IBM Symphony Openoffice
January 30, 2012 by staff
IBM Symphony Openoffice, IBM’s putting its weight behind an Oracle-backed OpenOffice push rather than follow Google, Red Hat and others on an independent effort.
The latest version of IBM’s Symphony collaboration suite, version 3.0.1, will likely be the last based on the computing and services giant’s fork of the OpenOffice code base.
IBM is instead putting its “energy” into the Apache OpenOffice project, having contributed the Symphony code base to the Apache Software Foundation.
Ed Brill, director of messaging and collaboration for Lotus software, has blogged here: “We expect to distribute an ‘IBM edition’ of Apache OpenOffice in the future.”
The decision sees IBM lining up against Google, Ubuntu-shop Canonical Red Hat, Novell and others who’ve thrown their hats in with The Document Foundation.
The Foundation is home to another OpenOffice fork called LibreOffice, and both the fork and Foundation were created by Google, Canonical, Red Hat and Novell in 2010 following a disagreement with newbie OpenOffice owner Oracle over the project’s future and independence.

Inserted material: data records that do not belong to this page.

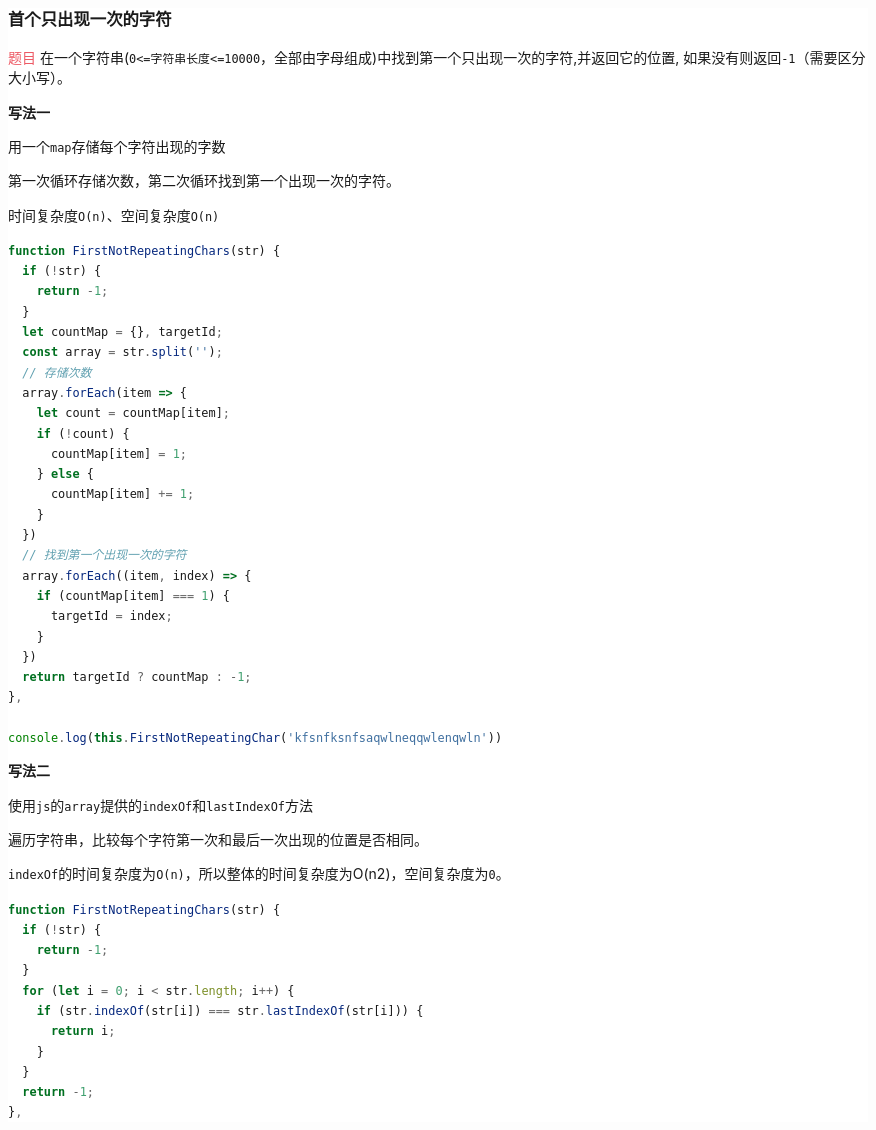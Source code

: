 

### 首个只出现一次的字符

<span style="color: #ed5a65">题目</span> 在一个字符串(`0<=字符串长度<=10000`，全部由字母组成)中找到第一个只出现一次的字符,并返回它的位置, 如果没有则返回`-1`（需要区分大小写）。



**写法一**

用一个`map`存储每个字符出现的字数

第一次循环存储次数，第二次循环找到第一个出现一次的字符。

时间复杂度`O(n)`、空间复杂度`O(n)`

```javascript
function FirstNotRepeatingChars(str) {
  if (!str) {
    return -1;
  }
  let countMap = {}, targetId;
  const array = str.split('');
  // 存储次数
  array.forEach(item => {
    let count = countMap[item];
    if (!count) {
      countMap[item] = 1;
    } else {
      countMap[item] += 1;
    }
  })
  // 找到第一个出现一次的字符
  array.forEach((item, index) => {
    if (countMap[item] === 1) {
      targetId = index;
    }
  })
  return targetId ? countMap : -1;
},

console.log(this.FirstNotRepeatingChar('kfsnfksnfsaqwlneqqwlenqwln'))
```



**写法二**

使用`js`的`array`提供的`indexOf`和`lastIndexOf`方法

遍历字符串，比较每个字符第一次和最后一次出现的位置是否相同。

`indexOf`的时间复杂度为`O(n)`，所以整体的时间复杂度为O(n2)，空间复杂度为`0`。

```javascript
function FirstNotRepeatingChars(str) {
  if (!str) {
    return -1;
  }
  for (let i = 0; i < str.length; i++) {
    if (str.indexOf(str[i]) === str.lastIndexOf(str[i])) {
      return i;
    }
  }
  return -1;
},
```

Oracle had inherited OpenOffice through its Sun Microsystems acquisition, a deal that saw Oracle also gain Sun’s status as the project’s largest single contributor and member.
OpenOfficers wanted to use the hiatus as an opportunity to re-invent OpenOffice as a vendor-independent and neutral effort.
Oracle, however, refused to let go and instead the members split, with Oracle only finally letting go in June 2011 by agreeing to contribute OpenOffice to ASF. Oracle, though, continues to own the OpenOffice trademark, and say who’s allowed to use it.